Stored items »
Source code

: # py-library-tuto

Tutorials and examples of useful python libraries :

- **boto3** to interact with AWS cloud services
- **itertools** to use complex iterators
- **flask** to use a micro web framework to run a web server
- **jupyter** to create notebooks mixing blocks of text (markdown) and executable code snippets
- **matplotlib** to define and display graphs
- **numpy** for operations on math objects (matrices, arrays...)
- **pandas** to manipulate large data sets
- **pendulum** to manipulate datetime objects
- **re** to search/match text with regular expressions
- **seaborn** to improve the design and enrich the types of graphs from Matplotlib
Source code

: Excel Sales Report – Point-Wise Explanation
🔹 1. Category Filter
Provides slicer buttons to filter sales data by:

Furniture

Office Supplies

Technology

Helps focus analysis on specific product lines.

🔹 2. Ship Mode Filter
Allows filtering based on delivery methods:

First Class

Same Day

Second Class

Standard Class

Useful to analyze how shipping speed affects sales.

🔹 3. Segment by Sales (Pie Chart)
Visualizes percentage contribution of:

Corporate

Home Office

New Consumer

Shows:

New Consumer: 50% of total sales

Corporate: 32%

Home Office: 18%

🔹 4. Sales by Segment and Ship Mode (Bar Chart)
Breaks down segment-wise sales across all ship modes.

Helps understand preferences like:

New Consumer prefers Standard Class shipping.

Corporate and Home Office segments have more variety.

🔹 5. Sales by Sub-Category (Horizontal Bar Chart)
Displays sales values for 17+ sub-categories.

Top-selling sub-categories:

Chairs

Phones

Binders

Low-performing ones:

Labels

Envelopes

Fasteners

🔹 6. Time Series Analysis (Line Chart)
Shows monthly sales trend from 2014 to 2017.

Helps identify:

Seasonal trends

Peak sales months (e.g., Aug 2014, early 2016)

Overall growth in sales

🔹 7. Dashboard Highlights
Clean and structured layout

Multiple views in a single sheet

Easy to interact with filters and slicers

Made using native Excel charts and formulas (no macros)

Aim of the exercise » Lines with "Class" in them are what the answer must contain; copy each from the records above.

Your solution »
First Class
Second Class
Standard Class
New Consumer prefers Standard Class shipping.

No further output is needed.